Applications for compaction and paving techniques

Compaction is defined as the process of increasing the density and load-bearing properties of a material through the application of either static or dynamic external forces.

It is required in many areas of the construction industry. The following pages describe in brief the most common applications – roads, streets, motorways, airfields, earth dams, railway embankments and foundations for buildings. Other applications include parking areas, storage yards, sports areas, industrial and residential areas, harbour constructions, reservoirs and channel linings.

In the construction field, the bearing capacity and stability of rock fill, soil, asphalt and concrete, and their impermeability and ability to withstand loads, are all correlated to the adequacy of the compaction of the material. To illustrate the importance of compaction, a 1% increase in density normally corresponds to at least a 10-15% increase in bearing capacity.

Although compaction may only account for some 1-4% of the total construction costs, its role in the quality and life span of a finished project is immeasurable. If compaction is inadequate or incorrectly performed, settlement and other failures are likely to occur and result in high rehabilitation and, or maintenance costs.

Soil and asphalt

The design of a soil structure has to take into account a number of factors such as loading, environmental conditions, the materials that are available, and the climatic conditions.

The loads can vary depending on the type of structure, but the main aim is to distribute them down through the structure. The most common types of loads are traffic, buildings and water pressure.

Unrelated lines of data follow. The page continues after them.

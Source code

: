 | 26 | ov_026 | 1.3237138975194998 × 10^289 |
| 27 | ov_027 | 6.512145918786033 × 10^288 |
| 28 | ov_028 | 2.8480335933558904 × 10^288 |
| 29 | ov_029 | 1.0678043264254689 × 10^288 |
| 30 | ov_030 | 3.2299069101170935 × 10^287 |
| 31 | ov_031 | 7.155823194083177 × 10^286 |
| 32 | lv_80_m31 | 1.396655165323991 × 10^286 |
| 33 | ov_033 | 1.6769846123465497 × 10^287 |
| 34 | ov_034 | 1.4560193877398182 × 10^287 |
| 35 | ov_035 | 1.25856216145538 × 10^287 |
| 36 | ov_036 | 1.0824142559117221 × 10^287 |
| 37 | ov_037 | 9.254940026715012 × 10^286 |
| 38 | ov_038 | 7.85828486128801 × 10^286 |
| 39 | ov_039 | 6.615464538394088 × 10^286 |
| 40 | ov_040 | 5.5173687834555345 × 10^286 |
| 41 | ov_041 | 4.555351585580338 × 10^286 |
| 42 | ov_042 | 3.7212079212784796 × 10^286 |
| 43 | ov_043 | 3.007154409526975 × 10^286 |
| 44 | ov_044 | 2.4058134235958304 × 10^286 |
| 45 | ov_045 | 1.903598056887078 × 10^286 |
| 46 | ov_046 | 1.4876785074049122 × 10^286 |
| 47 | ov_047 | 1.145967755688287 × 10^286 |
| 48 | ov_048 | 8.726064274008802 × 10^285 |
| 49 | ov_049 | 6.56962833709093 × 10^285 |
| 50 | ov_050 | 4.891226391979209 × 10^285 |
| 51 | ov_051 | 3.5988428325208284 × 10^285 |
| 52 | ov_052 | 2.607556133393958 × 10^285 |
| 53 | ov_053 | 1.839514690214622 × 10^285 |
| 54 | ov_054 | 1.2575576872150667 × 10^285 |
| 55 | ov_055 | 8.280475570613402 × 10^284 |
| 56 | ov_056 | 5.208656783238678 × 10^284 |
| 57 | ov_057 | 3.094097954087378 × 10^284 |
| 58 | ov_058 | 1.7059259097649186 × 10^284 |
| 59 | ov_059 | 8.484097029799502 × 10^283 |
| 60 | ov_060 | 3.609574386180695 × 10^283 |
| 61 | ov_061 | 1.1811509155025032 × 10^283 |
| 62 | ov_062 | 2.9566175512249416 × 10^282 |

In a road, for example, the load is distributed through the different layers. The greatest load distribution is to be found in the upper layer and this diminishes the deeper you get into the road. The various layers have to bear the weight of the layer above as well as the traffic load.

A structure has an effect on, and is also affected by its environment, and this must be taken into consideration during the construction phase. Nowadays contractors try to recycle on-site material to reduce the pressure on quarries and the need to exploit virgin sites. As far as possible, they will choose local material as fill material and to produce the asphalt. Bringing in material from outside not only has repercussions on costs, but also impacts on the environment. Sometimes, however, the transportation of materials is unavoidable when, for example, the asphalt mix needs to have special properties.